**Data for processing:**
══════════
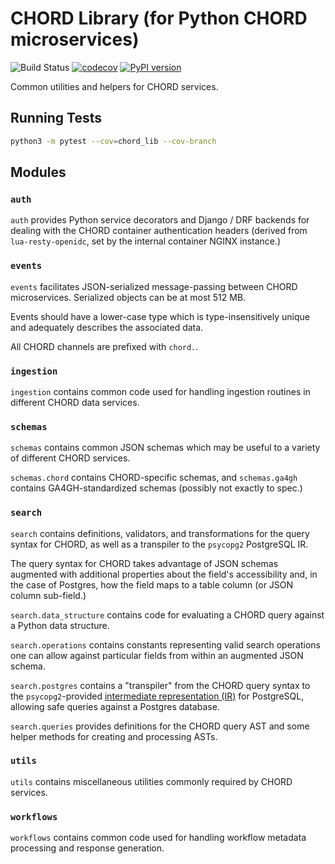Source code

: # CHORD Library (for Python CHORD microservices)

![Build Status](https://api.travis-ci.org/c3g/chord_lib.svg?branch=master)
[![codecov](https://codecov.io/gh/c3g/chord_lib/branch/master/graph/badge.svg)](https://codecov.io/gh/c3g/chord_lib)
[![PyPI version](https://badge.fury.io/py/chord-lib.svg)](https://badge.fury.io/py/chord-lib)

Common utilities and helpers for CHORD services.


## Running Tests

```bash
python3 -m pytest --cov=chord_lib --cov-branch
```


## Modules

### `auth`

`auth` provides Python service decorators and Django / DRF backends for dealing
with the CHORD container authentication headers (derived from
`lua-resty-openidc`, set by the internal container NGINX instance.)

### `events`

`events` facilitates JSON-serialized message-passing between CHORD
microservices. Serialized objects can be at most 512 MB.

Events should have a lower-case type which is type-insensitively unique and
adequately describes the associated data.

All CHORD channels are prefixed with `chord.`.

### `ingestion`

`ingestion` contains common code used for handling ingestion routines in
different CHORD data services.

### `schemas`

`schemas` contains common JSON schemas which may be useful to a variety of
different CHORD services.

`schemas.chord` contains CHORD-specific schemas, and `schemas.ga4gh` contains
GA4GH-standardized schemas (possibly not exactly to spec.)

### `search`

`search` contains definitions, validators, and transformations for the query
syntax for CHORD, as well as a transpiler to the `psycopg2` PostgreSQL IR.

The query syntax for CHORD takes advantage of JSON schemas augmented with
additional properties about the field's accessibility and, in the case of
Postgres, how the field maps to a table column (or JSON column sub-field.)

`search.data_structure` contains code for evaluating a CHORD query against a
Python data structure.

`search.operations` contains constants representing valid search operations one
can allow against particular fields from within an augmented JSON schema.

`search.postgres` contains a "transpiler" from the CHORD query syntax to the
`psycopg2`-provided
[intermediate representation (IR)](https://www.psycopg.org/docs/sql.html) for
PostgreSQL, allowing safe queries against a Postgres database.

`search.queries` provides definitions for the CHORD query AST and some helper
methods for creating and processing ASTs.

### `utils`

`utils` contains miscellaneous utilities commonly required by CHORD services.

### `workflows`

`workflows` contains common code used for handling workflow metadata processing
and response generation.
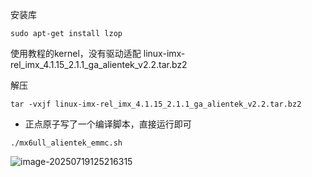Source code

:安装库

```
sudo apt-get install lzop
```

使用教程的kernel，没有驱动适配 linux-imx-rel_imx_4.1.15_2.1.1_ga_alientek_v2.2.tar.bz2

解压

```
tar -vxjf linux-imx-rel_imx_4.1.15_2.1.1_ga_alientek_v2.2.tar.bz2
```

- 正点原子写了一个编译脚本，直接运行即可

```
./mx6ull_alientek_emmc.sh
```

![image-20250719125216315](https://newbie-typora.oss-cn-shenzhen.aliyuncs.com/TyporaJPG/image-20250719125216315.png)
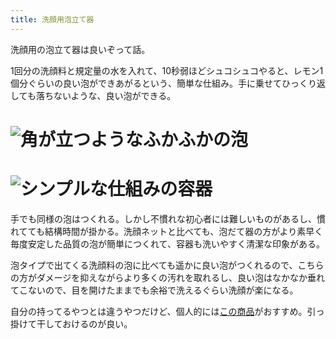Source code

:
 ```yaml
---
title: 洗顔用泡立て器
---
```

洗顔用の泡立て器は良いぞって話。

1回分の洗顔料と規定量の水を入れて、10秒弱ほどシュコシュコやると、レモン1個分ぐらいの良い泡ができあがるという、簡単な仕組み。手に乗せてひっくり返しても落ちないような、良い泡ができる。

![](https://lh4.googleusercontent.com/g7gtWCf8UjfHHyE_E2Ky-UDZ0VtmIXrURMWafMhOG_kzWgY-AUCWENUxZ_oX6NmZA6WBfvUTdVlJQ95S1mEqk8oUwhlY-cXTgSY2povuS5pe1hezZSK0UROHkmHmb0RSZQGEjpuorjq3_pt2oceaMUVfyxEF4fn4ZogKXK-uKhoMdW_GGW5EzQRzq2l8 "角が立つようなふかふかの泡")
===================================================================================================================================================================================================================================================

![](https://lh6.googleusercontent.com/qLUKMQblf6vcz-eS0lKnhIZDAC6nY7Iwn_29PqWvPMhCjZkhwHcoBgLn_SPubhfXGpNAIcGFt8EHMrOhgLGCQpB20nwtki7_qiDoEJ3hr5LRdlBhhe_ixLbjZKbdS80dYrPNqCwgUaUyhbXH-oaGrurQidd5lGhdOI3HhMmD8iA7k-ENo0rZysbuW9X5 "シンプルな仕組みの容器")
=================================================================================================================================================================================================================================================

手でも同様の泡はつくれる。しかし不慣れな初心者には難しいものがあるし、慣れてても結構時間が掛かる。洗顔ネットと比べても、泡だて器の方がより素早く毎度安定した品質の泡が簡単につくれて、容器も洗いやすく清潔な印象がある。

泡タイプで出てくる洗顔料の泡に比べても遥かに良い泡がつくれるので、こちらの方がダメージを抑えながらより多くの汚れを取れるし、良い泡はなかなか垂れてこないので、目を開けたままでも余裕で洗えるぐらい洗顔が楽になる。

自分の持ってるやつとは違うやつだけど、個人的には[この商品](https://www.amazon.co.jp/dp/B09KMP9GDN)がおすすめ。引っ掛けて干しておけるのが良い。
══════════
**Activity:** Restate the data word for word without pictures.

**Answer to this exercise:**
Source code

: # CHORD Library (for Python CHORD microservices)

![Build Status](https://api.travis-ci.org/c3g/chord_lib.svg?branch=master)
[![codecov](https://codecov.io/gh/c3g/chord_lib/branch/master/graph/badge.svg)](https://codecov.io/gh/c3g/chord_lib)
[![PyPI version](https://badge.fury.io/py/chord-lib.svg)](https://badge.fury.io/py/chord-lib)

Common utilities and helpers for CHORD services.


## Running Tests

```bash
python3 -m pytest --cov=chord_lib --cov-branch
```


## Modules

### `auth`

`auth` provides Python service decorators and Django / DRF backends for dealing
with the CHORD container authentication headers (derived from
`lua-resty-openidc`, set by the internal container NGINX instance.)

### `events`

`events` facilitates JSON-serialized message-passing between CHORD
microservices. Serialized objects can be at most 512 MB.

Events should have a lower-case type which is type-insensitively unique and
adequately describes the associated data.

All CHORD channels are prefixed with `chord.`.

### `ingestion`

`ingestion` contains common code used for handling ingestion routines in
different CHORD data services.

### `schemas`

`schemas` contains common JSON schemas which may be useful to a variety of
different CHORD services.

`schemas.chord` contains CHORD-specific schemas, and `schemas.ga4gh` contains
GA4GH-standardized schemas (possibly not exactly to spec.)

### `search`

`search` contains definitions, validators, and transformations for the query
syntax for CHORD, as well as a transpiler to the `psycopg2` PostgreSQL IR.

The query syntax for CHORD takes advantage of JSON schemas augmented with
additional properties about the field's accessibility and, in the case of
Postgres, how the field maps to a table column (or JSON column sub-field.)

`search.data_structure` contains code for evaluating a CHORD query against a
Python data structure.

`search.operations` contains constants representing valid search operations one
can allow against particular fields from within an augmented JSON schema.

`search.postgres` contains a "transpiler" from the CHORD query syntax to the
`psycopg2`-provided
[intermediate representation (IR)](https://www.psycopg.org/docs/sql.html) for
PostgreSQL, allowing safe queries against a Postgres database.

`search.queries` provides definitions for the CHORD query AST and some helper
methods for creating and processing ASTs.

### `utils`

`utils` contains miscellaneous utilities commonly required by CHORD services.

### `workflows`

`workflows` contains common code used for handling workflow metadata processing
and response generation.
Source code

:安装库

```
sudo apt-get install lzop
```

使用教程的kernel，没有驱动适配 linux-imx-rel_imx_4.1.15_2.1.1_ga_alientek_v2.2.tar.bz2

解压

```
tar -vxjf linux-imx-rel_imx_4.1.15_2.1.1_ga_alientek_v2.2.tar.bz2
```

- 正点原子写了一个编译脚本，直接运行即可

```
./mx6ull_alientek_emmc.sh
```

![image-20250719125216315](https://newbie-typora.oss-cn-shenzhen.aliyuncs.com/TyporaJPG/image-20250719125216315.png)
Source code

:
 ```yaml
---
title: 洗顔用泡立て器
---
```

洗顔用の泡立て器は良いぞって話。

1回分の洗顔料と規定量の水を入れて、10秒弱ほどシュコシュコやると、レモン1個分ぐらいの良い泡ができあがるという、簡単な仕組み。手に乗せてひっくり返しても落ちないような、良い泡ができる。

![](https://lh4.googleusercontent.com/g7gtWCf8UjfHHyE_E2Ky-UDZ0VtmIXrURMWafMhOG_kzWgY-AUCWENUxZ_oX6NmZA6WBfvUTdVlJQ95S1mEqk8oUwhlY-cXTgSY2povuS5pe1hezZSK0UROHkmHmb0RSZQGEjpuorjq3_pt2oceaMUVfyxEF4fn4ZogKXK-uKhoMdW_GGW5EzQRzq2l8 "角が立つようなふかふかの泡")
===================================================================================================================================================================================================================================================

![](https://lh6.googleusercontent.com/qLUKMQblf6vcz-eS0lKnhIZDAC6nY7Iwn_29PqWvPMhCjZkhwHcoBgLn_SPubhfXGpNAIcGFt8EHMrOhgLGCQpB20nwtki7_qiDoEJ3hr5LRdlBhhe_ixLbjZKbdS80dYrPNqCwgUaUyhbXH-oaGrurQidd5lGhdOI3HhMmD8iA7k-ENo0rZysbuW9X5 "シンプルな仕組みの容器")
=================================================================================================================================================================================================================================================

手でも同様の泡はつくれる。しかし不慣れな初心者には難しいものがあるし、慣れてても結構時間が掛かる。洗顔ネットと比べても、泡だて器の方がより素早く毎度安定した品質の泡が簡単につくれて、容器も洗いやすく清潔な印象がある。

泡タイプで出てくる洗顔料の泡に比べても遥かに良い泡がつくれるので、こちらの方がダメージを抑えながらより多くの汚れを取れるし、良い泡はなかなか垂れてこないので、目を開けたままでも余裕で洗えるぐらい洗顔が楽になる。

自分の持ってるやつとは違うやつだけど、個人的には[この商品](https://www.amazon.co.jp/dp/B09KMP9GDN)がおすすめ。引っ掛けて干しておけるのが良い。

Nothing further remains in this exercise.